Some years ago, a co-worker of mine showed me his Samsung phone. It was a beauty, and he let me play with it for a bit. The hardware was wonderful. The proprietary Samsung crap-ware that was on it was what made me decide that I would never get a Samsung phone. It's just like the branded crap-ware on Windows machines. I have a Nexus 6P and I think it's wonderful. It's Android the way it was intended. Yes, I know Google spies on me.
It's not the release schedule that's Agile, its' the development process...
deleting the extra space after periods so i can stay relevant, yeah.
It's called MMS...
deleting the extra space after periods so i can stay relevant, yeah.
Samsung is just trying to show that it cares by connecting you with your friends.
I blame Bixby, about the worst digital "assistant" I've ever seen. I bet that Bixby is "interpreting" actions or words to do something stupid...
Browsing at +1 - no ACs, I ignore their posts. So refreshing!
I imagine this is probably a troll, but just in case:
The language chosen would have very, very little effect on this. This is a problem with the overall design of the app.
Rust, like Python, Java, Perl, PHP, VBScript, JavaScript, and most other languages, doesn't lend itself to one very specific type of bug called a buffer overflow. That specific issue is mostly just seen in C. Rust is like most languages in that buffer overflow isn't the bug you have to worry about in Rust (or in Perl, PHP, Python, Java, etc.)
What's different about Rust is a very clever marketing thing they did. They took the fact that most languages, including Rust, don't have buffer overflows and hyped it to Trumpian proportions. In marketing material that would make PT Barnum blush, they exclaimed "Rust is secure because it doesn't have buffer overflows! Write all your software in Rust and you'll never have another bug!" Understand this is analogous to saying "spiders are venomous, don't use spiders. Tigers have no venom! If you use tigers, you never have to worry about venom at all. Buy some tigers from us today so you can be safe!"
The problem then is that newbies who don't understand much about programming *think* they're safe because they're using tigers. No need to be careful with tigers because they aren't venomous. Er, I mean no need to be careful when you're using Rust because it doesn't have buffer overflows. That makes it slightly more dangerous, since a lot of people aren't being as careful as they should, thinking Rust is somehow magic.
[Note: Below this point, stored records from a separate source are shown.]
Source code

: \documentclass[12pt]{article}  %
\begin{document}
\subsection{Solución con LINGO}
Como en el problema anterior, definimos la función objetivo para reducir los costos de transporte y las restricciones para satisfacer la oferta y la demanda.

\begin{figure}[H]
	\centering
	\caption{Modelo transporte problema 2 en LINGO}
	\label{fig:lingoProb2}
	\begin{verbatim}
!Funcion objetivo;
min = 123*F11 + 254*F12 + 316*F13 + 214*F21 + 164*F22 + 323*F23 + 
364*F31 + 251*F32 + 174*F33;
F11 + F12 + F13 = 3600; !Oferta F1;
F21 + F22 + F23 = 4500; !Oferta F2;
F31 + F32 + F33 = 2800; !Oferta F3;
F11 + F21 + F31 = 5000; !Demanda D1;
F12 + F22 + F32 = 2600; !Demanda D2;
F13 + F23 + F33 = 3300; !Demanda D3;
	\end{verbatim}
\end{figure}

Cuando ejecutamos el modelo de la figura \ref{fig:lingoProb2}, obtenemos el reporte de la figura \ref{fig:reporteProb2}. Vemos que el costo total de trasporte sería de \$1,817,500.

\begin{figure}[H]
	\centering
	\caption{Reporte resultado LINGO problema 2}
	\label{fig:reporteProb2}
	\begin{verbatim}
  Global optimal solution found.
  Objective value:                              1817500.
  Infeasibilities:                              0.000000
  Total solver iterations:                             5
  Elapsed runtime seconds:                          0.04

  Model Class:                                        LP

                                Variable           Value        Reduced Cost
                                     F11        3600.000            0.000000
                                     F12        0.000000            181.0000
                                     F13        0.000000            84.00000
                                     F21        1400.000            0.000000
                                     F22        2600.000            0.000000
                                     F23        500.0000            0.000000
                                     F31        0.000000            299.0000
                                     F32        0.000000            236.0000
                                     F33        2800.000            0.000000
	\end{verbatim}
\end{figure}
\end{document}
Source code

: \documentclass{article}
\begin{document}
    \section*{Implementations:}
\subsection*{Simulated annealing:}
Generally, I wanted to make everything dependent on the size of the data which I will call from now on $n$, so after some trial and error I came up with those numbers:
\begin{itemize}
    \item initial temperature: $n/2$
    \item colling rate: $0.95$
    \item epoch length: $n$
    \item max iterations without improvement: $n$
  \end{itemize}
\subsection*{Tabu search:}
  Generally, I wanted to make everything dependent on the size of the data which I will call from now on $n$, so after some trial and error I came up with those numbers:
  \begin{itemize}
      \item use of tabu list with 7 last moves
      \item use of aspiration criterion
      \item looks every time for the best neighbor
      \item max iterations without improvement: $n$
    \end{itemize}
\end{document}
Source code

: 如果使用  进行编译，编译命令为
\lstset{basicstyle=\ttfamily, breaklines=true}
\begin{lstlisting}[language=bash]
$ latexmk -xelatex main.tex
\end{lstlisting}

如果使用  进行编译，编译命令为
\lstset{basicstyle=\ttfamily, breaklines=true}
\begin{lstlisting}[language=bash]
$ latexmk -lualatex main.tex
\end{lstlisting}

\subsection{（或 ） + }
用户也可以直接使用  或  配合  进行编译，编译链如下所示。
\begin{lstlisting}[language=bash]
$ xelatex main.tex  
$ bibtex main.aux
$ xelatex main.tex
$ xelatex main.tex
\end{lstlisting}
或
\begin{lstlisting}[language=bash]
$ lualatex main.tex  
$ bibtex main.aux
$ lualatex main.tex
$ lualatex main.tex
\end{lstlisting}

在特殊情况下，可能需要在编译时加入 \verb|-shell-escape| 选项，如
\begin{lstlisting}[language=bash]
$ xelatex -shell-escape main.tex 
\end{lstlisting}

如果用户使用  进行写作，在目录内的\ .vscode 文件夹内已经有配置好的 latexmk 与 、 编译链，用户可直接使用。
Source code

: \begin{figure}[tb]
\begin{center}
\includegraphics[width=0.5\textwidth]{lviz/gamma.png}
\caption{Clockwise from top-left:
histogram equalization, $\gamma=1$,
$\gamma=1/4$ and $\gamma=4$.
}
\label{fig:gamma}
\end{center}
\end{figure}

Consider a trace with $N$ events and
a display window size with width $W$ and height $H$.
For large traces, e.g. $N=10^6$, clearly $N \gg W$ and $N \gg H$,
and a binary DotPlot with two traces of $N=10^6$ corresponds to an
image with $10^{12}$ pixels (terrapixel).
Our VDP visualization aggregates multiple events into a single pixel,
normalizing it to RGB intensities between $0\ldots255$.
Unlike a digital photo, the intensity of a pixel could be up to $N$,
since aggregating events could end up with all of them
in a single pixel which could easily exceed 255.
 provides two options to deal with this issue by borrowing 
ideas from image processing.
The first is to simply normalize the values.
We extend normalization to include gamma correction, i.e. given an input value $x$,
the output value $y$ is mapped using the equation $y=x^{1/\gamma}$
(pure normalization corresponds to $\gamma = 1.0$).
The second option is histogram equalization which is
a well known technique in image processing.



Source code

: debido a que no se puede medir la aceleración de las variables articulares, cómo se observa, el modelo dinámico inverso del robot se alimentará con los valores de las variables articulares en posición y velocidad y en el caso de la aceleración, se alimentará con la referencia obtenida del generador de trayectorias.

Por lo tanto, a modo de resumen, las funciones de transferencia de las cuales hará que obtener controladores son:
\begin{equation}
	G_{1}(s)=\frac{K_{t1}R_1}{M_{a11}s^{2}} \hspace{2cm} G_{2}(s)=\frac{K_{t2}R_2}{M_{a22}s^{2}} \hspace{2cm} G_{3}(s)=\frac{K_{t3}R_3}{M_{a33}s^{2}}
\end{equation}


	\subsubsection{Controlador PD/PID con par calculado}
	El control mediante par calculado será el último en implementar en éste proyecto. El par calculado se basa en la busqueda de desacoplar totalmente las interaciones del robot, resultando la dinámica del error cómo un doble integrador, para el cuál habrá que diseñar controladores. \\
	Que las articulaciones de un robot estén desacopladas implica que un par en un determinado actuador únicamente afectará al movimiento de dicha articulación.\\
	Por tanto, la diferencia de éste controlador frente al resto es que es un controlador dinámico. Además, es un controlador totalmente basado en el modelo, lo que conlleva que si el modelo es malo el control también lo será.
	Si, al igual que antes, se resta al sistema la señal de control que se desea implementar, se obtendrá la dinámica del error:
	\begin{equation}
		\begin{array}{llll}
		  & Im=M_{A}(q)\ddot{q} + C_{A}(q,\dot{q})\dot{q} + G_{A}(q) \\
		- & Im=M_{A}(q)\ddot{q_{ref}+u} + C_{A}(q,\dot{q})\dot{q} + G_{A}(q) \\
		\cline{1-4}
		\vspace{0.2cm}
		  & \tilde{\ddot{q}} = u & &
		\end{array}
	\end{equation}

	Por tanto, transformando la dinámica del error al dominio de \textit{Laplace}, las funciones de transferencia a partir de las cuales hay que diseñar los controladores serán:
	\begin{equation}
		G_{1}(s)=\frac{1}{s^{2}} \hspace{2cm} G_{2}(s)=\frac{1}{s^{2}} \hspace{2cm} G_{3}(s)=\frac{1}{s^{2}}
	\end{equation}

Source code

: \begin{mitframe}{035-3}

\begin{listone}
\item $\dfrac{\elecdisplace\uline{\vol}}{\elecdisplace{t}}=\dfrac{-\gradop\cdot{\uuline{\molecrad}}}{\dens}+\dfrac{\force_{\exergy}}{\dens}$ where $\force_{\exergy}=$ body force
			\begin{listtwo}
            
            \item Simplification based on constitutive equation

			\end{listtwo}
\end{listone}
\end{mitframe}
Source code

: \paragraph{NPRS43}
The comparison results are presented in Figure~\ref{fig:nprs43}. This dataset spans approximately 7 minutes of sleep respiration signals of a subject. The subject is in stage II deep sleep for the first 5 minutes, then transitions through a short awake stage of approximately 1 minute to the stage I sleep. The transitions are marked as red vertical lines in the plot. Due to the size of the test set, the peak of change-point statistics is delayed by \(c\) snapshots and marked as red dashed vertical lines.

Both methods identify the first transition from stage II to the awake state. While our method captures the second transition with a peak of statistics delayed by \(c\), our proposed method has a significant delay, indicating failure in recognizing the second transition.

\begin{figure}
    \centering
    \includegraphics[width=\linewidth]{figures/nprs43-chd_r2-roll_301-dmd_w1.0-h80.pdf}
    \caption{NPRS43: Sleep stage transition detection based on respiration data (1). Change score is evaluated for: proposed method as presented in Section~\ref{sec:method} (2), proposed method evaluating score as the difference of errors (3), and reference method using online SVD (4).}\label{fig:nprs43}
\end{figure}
I maintain a database of every CVE (security bug) ever reported. Well under 1% of them are buffer overflows, so it's a tiny percentage of problems that Rust protects against.
Who gets arrested when it sends out nude selfies from someone under 18? The coders? The CEO of Samsung?
Lawyers love this kind of stuff, lol
The app is designed to send messages, to contacts, with pictures attached. Obviously that code didn't appear by accident, it was included because that's the purpose of the app. The question is "why is the app doing its thing without being told by the user?" It's as if it's especially prone to "pocket dialing" (or accidental voice dialing?) for some reason.
> This smells like some debugging function left in accidentally
Specifically, a test script. Unit testing could easily have behavior similar to what was described.
> What API would exist that hides SMS messages
The problem is in the messaging app. Where do you see your text messages other than in your messaging app? There is no hiding happening (no active hiding), rather the "display sent message" function is not being run. Normally the messaging app would do two things - display the message the user types and send the message. The app is not displaying messages that the user isn't typing, so that's normal behavior.
Programmers would write separate unit tests to test those two different parts of the program - the local UI would have tests, and sending messages over the network would have separate unit tests. Running the unit test for the internal process for sending an attachment would be expected to have this behavior - and would not be expected to run anything in the UI. So it would send messages, not display them.
It's ALSO possible that this is nefarious code. That's possible. Pocket dialing while it the screen is supposed to be locked is also possible.
I can send several thousand SMS messages this month and it wont cost me a penny.
Each MMS message will cost me 50p. Automatically sending all the images from my phone via MMS to even a single recipient would cost me a three digit sum.
I can imagine for some people you could add a digit with ease.